Unterdessen schwadroniert eine “Real Estate Institute of Queensland” genannte Einrichtung im Stile der Börsentrommler zu Zeiten des Neuen Marktes.

Wie so oft hilft ein Blick darauf, was das REIQ eigentlich ist:

The REIQ is the peak professional association for the real estate industry.  With more than 90 years’ experience, few associations hold the reputation or brand recognition of the REIQ.

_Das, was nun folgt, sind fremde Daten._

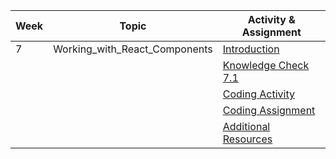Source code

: | Week | Topic                          | Activity & Assignment          |
|------|--------------------------------|--------------------------------|
| 7    | Working_with_React_Components  | [Introduction](./Introduction_Instructions.pdf)                   |
|      |                                | [Knowledge Check 7.1](https://docs.google.com/forms/d/1Wa3jVJob0Oc1CHwk3Gn-F8Q94_GG3OI6Lh7vD9w6o4o/edit)            |
|      |                                | [Coding Activity](https://classroom.github.com/a/r1ln194m) |
|      |                                | [Coding Assignment](..https://classroom.github.com/a/dDuHASXv) |
|      |                                | [Additional Resources](./Additional%20Resources.pdf)           |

Today, it represents approximately 2,000 agency offices and more than 15,000 property professionals including principal licensees, salespeople, property managers, resident unit managers, auctioneers, business brokers, buyers’ agents, and commercial and industrial agents in Queensland

Na, das klingt ja nach einem arg neutralen Gremium, das der Entwicklung der Immobilienpreise völlig objektiv gegenüber steht.  Die Verlautbarungen zur Entwicklung des bereits jetzt mehr als ambitioniert gepreisten Marktes in Brisbane erinnert an das legendäre „Kursziel Dausend“ für die Morphosys Aktie (vom aktuellen Stand aus betrachtet fehlt hier nur noch ein Kurssprung von rund 4900%). Hier eine Einschätzung des REIQ :

The median house price in Brisbane is tipped to hit $1 million within seven years. The Gold Coast will follow in 2025 and the Sunshine Coast four years after that.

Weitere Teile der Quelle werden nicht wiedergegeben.